DATA EXTRACTS
[Start of section]
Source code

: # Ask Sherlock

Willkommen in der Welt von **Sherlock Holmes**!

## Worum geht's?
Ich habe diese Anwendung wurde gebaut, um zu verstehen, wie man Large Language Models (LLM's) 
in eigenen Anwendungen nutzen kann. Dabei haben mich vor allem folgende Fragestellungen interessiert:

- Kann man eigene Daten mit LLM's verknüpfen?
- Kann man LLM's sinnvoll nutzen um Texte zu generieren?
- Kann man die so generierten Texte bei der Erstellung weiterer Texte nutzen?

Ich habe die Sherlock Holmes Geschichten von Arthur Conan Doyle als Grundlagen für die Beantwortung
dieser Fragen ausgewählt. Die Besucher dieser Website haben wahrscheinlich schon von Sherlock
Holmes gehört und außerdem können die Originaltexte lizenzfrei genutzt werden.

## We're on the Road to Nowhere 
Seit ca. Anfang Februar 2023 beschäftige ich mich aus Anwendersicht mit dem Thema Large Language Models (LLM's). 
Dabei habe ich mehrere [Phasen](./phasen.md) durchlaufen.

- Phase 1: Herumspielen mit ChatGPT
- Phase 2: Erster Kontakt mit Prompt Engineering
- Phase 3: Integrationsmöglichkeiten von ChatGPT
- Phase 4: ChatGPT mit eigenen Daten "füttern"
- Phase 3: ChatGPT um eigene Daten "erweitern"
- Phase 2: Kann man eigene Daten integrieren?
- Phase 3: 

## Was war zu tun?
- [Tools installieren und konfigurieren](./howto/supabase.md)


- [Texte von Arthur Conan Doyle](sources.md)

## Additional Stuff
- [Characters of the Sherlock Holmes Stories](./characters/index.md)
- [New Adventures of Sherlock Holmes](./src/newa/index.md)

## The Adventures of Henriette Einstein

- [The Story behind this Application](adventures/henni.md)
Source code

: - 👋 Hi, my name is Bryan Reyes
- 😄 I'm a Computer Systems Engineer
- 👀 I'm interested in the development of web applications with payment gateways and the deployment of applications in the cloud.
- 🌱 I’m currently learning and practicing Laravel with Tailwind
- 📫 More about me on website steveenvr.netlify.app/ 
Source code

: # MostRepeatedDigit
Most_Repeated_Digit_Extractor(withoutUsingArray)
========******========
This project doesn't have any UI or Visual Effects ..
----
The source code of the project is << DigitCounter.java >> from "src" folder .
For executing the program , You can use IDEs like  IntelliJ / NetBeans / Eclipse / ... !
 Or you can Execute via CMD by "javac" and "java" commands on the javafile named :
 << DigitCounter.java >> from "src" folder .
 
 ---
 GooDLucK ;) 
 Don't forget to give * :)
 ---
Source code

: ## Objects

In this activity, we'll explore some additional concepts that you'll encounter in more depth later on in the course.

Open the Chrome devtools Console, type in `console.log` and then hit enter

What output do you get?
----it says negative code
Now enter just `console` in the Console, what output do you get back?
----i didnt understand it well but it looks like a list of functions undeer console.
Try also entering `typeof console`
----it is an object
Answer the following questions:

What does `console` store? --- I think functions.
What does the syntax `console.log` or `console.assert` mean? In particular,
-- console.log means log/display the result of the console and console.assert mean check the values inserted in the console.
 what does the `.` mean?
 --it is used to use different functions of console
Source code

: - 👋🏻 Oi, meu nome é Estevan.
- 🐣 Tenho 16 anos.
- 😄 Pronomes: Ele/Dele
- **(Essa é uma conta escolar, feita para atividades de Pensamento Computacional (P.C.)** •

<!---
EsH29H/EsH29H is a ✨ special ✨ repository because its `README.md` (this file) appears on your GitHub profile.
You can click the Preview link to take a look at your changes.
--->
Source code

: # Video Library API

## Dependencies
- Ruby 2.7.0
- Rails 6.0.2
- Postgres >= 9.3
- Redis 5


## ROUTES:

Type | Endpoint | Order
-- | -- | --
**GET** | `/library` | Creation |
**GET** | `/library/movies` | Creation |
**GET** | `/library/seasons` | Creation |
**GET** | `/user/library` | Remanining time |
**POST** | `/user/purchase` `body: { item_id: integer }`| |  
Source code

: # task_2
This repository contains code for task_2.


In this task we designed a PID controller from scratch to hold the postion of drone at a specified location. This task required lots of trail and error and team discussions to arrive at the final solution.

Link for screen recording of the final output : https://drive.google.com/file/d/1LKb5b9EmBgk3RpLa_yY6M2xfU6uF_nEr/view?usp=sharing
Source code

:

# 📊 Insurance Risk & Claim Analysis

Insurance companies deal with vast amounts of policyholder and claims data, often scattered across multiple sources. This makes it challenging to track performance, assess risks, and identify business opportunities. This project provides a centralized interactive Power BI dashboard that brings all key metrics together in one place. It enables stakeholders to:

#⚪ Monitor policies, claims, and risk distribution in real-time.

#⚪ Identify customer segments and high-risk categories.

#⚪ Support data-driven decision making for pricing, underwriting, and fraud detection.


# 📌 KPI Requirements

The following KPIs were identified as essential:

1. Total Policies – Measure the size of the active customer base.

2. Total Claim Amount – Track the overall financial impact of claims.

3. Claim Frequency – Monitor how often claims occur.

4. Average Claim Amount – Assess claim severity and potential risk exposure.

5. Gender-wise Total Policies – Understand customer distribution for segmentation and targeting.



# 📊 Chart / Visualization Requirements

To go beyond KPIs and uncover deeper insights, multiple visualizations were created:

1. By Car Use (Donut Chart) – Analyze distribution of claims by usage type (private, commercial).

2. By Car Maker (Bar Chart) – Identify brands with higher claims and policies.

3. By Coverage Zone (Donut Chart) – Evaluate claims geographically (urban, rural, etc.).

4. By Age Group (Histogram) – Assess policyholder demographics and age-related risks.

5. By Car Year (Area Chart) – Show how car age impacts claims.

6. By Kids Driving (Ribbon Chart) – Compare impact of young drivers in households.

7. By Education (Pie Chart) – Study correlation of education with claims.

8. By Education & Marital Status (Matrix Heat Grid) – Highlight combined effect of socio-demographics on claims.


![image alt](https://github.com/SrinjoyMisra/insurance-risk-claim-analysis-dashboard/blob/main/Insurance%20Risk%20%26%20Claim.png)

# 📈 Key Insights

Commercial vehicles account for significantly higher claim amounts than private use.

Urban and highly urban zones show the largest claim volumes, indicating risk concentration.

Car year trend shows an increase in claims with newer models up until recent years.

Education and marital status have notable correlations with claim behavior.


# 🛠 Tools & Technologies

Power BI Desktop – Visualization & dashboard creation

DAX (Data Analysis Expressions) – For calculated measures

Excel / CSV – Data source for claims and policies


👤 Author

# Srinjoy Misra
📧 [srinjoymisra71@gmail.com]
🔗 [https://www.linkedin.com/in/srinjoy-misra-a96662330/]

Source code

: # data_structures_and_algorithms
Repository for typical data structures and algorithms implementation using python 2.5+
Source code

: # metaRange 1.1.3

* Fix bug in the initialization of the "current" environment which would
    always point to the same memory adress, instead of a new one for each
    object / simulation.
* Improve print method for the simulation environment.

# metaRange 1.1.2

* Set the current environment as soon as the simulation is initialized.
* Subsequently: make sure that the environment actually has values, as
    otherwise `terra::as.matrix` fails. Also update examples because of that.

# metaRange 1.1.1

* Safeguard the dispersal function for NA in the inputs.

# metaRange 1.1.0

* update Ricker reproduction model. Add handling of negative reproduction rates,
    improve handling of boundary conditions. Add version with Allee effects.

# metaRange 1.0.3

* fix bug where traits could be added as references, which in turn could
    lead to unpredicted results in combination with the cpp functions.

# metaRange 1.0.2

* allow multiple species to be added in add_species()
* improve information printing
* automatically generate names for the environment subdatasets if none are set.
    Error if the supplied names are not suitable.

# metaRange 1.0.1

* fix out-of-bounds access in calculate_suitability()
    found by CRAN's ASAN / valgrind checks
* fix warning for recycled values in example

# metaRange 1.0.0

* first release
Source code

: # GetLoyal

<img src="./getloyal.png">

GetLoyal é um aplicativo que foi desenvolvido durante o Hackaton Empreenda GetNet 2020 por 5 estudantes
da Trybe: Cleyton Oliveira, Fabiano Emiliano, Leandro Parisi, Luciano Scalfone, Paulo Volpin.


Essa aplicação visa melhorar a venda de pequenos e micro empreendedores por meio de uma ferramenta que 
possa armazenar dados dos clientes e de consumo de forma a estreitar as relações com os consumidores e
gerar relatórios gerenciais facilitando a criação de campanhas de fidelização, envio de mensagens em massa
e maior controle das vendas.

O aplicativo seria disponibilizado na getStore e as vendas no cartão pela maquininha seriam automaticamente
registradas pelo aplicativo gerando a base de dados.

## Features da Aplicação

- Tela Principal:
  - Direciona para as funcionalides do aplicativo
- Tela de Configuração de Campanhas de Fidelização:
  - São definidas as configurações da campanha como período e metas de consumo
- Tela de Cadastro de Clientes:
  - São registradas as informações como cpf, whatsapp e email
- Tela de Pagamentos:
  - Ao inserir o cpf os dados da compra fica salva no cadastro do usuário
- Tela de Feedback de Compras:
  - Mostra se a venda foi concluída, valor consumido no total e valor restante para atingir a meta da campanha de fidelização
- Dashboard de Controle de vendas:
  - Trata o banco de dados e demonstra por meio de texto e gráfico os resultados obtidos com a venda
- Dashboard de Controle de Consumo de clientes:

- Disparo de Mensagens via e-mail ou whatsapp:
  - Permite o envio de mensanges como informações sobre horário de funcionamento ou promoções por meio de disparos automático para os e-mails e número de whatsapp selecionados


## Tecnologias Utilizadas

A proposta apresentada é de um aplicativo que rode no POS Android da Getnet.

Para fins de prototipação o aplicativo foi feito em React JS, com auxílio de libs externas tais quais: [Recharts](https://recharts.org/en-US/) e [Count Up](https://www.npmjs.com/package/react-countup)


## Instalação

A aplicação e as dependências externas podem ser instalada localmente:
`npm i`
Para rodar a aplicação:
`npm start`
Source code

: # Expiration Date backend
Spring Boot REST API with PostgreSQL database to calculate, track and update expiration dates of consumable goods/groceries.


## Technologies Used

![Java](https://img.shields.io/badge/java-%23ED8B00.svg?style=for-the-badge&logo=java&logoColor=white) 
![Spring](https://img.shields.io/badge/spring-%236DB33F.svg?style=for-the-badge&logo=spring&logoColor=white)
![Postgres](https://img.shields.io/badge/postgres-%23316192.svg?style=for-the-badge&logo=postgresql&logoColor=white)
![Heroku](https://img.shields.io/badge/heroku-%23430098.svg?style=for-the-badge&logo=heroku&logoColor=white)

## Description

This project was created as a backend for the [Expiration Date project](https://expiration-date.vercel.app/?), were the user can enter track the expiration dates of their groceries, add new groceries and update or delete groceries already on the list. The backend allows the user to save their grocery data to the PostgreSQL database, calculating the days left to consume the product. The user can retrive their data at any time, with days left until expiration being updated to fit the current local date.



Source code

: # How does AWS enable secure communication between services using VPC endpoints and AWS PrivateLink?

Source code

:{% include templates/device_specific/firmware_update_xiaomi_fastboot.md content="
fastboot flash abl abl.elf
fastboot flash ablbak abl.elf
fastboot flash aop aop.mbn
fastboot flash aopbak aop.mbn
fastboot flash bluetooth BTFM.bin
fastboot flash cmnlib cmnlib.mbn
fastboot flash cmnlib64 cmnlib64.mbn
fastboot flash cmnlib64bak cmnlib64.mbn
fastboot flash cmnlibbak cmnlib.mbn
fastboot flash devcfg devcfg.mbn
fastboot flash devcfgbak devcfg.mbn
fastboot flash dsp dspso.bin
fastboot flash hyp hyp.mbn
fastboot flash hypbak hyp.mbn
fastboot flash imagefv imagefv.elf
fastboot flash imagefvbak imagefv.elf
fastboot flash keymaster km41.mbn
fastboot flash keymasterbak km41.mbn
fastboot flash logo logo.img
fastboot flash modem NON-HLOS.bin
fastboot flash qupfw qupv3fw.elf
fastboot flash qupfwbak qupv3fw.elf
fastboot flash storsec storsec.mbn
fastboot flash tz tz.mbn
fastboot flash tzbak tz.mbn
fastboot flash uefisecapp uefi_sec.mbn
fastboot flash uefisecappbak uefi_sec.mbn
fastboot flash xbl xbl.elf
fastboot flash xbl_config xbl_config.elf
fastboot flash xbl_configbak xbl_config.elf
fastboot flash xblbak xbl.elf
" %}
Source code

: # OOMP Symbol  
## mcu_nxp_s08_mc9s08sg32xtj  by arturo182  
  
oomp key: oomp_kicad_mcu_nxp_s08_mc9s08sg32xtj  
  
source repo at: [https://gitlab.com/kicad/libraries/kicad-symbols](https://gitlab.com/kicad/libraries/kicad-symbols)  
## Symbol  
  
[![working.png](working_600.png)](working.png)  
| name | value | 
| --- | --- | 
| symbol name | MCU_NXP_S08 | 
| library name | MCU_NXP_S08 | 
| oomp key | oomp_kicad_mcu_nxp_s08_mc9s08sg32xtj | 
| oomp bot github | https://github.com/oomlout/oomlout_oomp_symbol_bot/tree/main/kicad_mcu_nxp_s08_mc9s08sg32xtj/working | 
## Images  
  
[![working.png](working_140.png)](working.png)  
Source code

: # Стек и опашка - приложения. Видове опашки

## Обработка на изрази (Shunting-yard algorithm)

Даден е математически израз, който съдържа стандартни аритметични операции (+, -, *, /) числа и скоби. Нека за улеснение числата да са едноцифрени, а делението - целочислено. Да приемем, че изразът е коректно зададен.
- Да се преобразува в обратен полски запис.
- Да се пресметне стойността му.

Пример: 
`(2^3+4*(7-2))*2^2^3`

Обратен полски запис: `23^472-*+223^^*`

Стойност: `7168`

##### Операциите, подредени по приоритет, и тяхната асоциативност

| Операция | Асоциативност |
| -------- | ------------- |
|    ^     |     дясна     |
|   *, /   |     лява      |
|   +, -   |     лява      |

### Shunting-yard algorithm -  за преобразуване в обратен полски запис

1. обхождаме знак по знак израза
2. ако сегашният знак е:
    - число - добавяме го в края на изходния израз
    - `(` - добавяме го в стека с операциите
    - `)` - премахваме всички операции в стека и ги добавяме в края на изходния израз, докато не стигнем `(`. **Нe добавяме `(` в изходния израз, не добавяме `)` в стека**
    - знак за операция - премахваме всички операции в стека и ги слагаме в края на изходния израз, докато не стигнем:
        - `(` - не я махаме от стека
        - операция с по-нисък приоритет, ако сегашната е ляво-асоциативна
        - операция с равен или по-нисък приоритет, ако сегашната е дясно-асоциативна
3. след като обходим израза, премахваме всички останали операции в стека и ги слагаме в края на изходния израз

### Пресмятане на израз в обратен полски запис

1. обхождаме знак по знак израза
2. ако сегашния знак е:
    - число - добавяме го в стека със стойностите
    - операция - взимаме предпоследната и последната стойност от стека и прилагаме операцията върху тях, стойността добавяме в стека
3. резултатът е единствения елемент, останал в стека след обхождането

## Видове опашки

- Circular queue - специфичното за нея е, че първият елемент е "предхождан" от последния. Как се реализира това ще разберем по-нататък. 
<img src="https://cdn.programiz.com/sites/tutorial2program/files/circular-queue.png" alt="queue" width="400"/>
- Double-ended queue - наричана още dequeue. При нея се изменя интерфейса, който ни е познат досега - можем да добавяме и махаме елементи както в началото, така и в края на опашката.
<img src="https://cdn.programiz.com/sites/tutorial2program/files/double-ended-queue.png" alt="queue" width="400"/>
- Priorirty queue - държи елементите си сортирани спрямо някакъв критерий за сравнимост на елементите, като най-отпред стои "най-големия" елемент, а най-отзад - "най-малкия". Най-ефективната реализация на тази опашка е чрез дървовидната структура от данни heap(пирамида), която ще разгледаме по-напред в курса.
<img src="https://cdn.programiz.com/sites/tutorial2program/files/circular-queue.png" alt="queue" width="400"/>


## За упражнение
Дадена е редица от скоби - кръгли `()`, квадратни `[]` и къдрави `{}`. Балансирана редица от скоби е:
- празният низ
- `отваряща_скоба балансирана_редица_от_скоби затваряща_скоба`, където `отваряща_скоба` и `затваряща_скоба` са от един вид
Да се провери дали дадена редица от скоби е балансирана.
[End of section]
YOUR TASK
From the listing above, repeat exactly the lines starting at the line that includes "6. By Kids Driving" and ending at the line that includes "improve information printing", with nothing outside that span.

EXPECTED ANSWER
6. By Kids Driving (Ribbon Chart) – Compare impact of young drivers in households.

7. By Education (Pie Chart) – Study correlation of education with claims.

8. By Education & Marital Status (Matrix Heat Grid) – Highlight combined effect of socio-demographics on claims.


![image alt](https://github.com/SrinjoyMisra/insurance-risk-claim-analysis-dashboard/blob/main/Insurance%20Risk%20%26%20Claim.png)

# 📈 Key Insights

Commercial vehicles account for significantly higher claim amounts than private use.

Urban and highly urban zones show the largest claim volumes, indicating risk concentration.

Car year trend shows an increase in claims with newer models up until recent years.

Education and marital status have notable correlations with claim behavior.


# 🛠 Tools & Technologies

Power BI Desktop – Visualization & dashboard creation

DAX (Data Analysis Expressions) – For calculated measures

Excel / CSV – Data source for claims and policies


👤 Author

# Srinjoy Misra
📧 [srinjoymisra71@gmail.com]
🔗 [https://www.linkedin.com/in/srinjoy-misra-a96662330/]

Source code

: # data_structures_and_algorithms
Repository for typical data structures and algorithms implementation using python 2.5+
Source code

: # metaRange 1.1.3

* Fix bug in the initialization of the "current" environment which would
    always point to the same memory adress, instead of a new one for each
    object / simulation.
* Improve print method for the simulation environment.

# metaRange 1.1.2

* Set the current environment as soon as the simulation is initialized.
* Subsequently: make sure that the environment actually has values, as
    otherwise `terra::as.matrix` fails. Also update examples because of that.

# metaRange 1.1.1

* Safeguard the dispersal function for NA in the inputs.

# metaRange 1.1.0

* update Ricker reproduction model. Add handling of negative reproduction rates,
    improve handling of boundary conditions. Add version with Allee effects.

# metaRange 1.0.3

* fix bug where traits could be added as references, which in turn could
    lead to unpredicted results in combination with the cpp functions.

# metaRange 1.0.2

* allow multiple species to be added in add_species()
* improve information printing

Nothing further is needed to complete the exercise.